-------- Data listing
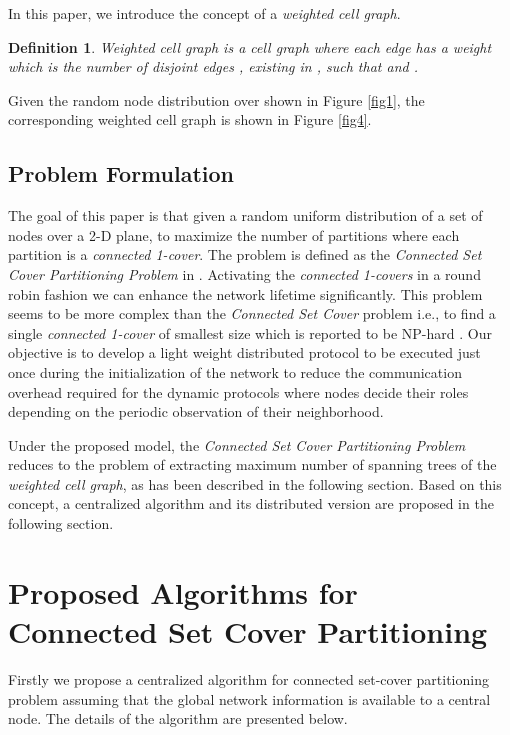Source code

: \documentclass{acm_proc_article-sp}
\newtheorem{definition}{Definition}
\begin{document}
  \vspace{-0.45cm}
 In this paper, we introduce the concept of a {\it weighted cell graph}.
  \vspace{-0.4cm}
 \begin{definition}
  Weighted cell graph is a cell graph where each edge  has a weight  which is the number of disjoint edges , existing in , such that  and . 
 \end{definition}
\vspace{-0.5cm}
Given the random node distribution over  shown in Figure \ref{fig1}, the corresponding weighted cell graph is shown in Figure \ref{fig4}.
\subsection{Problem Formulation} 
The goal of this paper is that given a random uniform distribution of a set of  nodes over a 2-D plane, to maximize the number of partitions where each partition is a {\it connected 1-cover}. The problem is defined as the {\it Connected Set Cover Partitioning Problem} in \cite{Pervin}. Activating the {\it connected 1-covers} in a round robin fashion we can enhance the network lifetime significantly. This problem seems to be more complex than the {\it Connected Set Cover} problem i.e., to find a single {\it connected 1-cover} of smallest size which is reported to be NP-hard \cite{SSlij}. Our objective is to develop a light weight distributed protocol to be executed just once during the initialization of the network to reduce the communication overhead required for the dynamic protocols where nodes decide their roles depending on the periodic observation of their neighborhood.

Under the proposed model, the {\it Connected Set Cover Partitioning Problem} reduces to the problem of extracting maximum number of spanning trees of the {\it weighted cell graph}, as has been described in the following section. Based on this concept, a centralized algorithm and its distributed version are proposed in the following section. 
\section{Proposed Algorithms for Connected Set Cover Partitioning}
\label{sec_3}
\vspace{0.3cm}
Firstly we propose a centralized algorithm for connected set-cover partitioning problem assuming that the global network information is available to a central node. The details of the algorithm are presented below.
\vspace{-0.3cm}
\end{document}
----------------
-------- Data listing
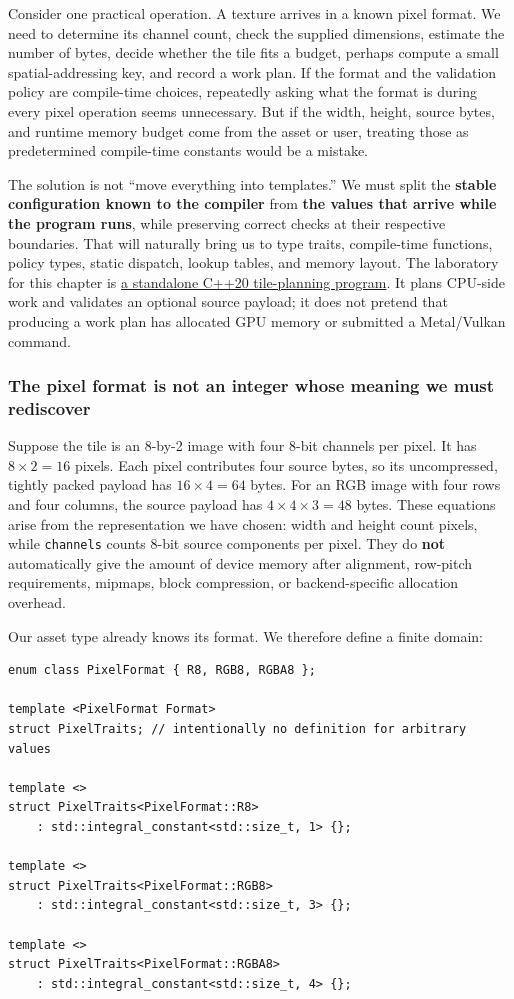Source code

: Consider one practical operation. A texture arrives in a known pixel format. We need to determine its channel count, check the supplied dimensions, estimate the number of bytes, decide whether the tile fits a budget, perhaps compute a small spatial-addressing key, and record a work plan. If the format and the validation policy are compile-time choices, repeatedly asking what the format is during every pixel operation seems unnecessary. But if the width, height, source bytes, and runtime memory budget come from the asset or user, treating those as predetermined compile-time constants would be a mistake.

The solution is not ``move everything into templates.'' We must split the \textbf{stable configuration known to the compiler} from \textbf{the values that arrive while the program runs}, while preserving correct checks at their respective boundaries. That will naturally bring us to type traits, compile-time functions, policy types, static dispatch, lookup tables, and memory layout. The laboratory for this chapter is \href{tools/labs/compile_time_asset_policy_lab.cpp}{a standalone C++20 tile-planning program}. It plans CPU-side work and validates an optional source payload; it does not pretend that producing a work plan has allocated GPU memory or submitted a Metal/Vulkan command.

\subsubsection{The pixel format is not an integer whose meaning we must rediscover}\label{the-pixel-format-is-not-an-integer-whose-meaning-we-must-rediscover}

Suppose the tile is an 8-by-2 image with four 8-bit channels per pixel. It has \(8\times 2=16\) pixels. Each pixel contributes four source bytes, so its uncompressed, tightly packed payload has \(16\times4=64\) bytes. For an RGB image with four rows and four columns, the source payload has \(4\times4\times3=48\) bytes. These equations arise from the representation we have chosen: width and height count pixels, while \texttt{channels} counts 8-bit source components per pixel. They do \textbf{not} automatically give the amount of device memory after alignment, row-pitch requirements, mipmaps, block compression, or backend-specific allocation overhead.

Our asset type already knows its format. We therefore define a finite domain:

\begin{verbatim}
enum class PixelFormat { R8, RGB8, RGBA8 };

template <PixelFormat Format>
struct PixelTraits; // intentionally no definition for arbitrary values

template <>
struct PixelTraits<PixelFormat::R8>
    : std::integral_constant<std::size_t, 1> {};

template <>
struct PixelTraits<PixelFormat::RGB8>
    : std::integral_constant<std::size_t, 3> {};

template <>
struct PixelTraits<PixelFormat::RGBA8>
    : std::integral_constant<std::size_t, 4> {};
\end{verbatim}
----------------
To do
From the records above, print exactly the lines that run from the line with "Our asset type" to the line with "struct PixelTraits; //", inclusive.

Answer for the task
Our asset type already knows its format. We therefore define a finite domain:

\begin{verbatim}
enum class PixelFormat { R8, RGB8, RGBA8 };

template <PixelFormat Format>
struct PixelTraits; // intentionally no definition for arbitrary values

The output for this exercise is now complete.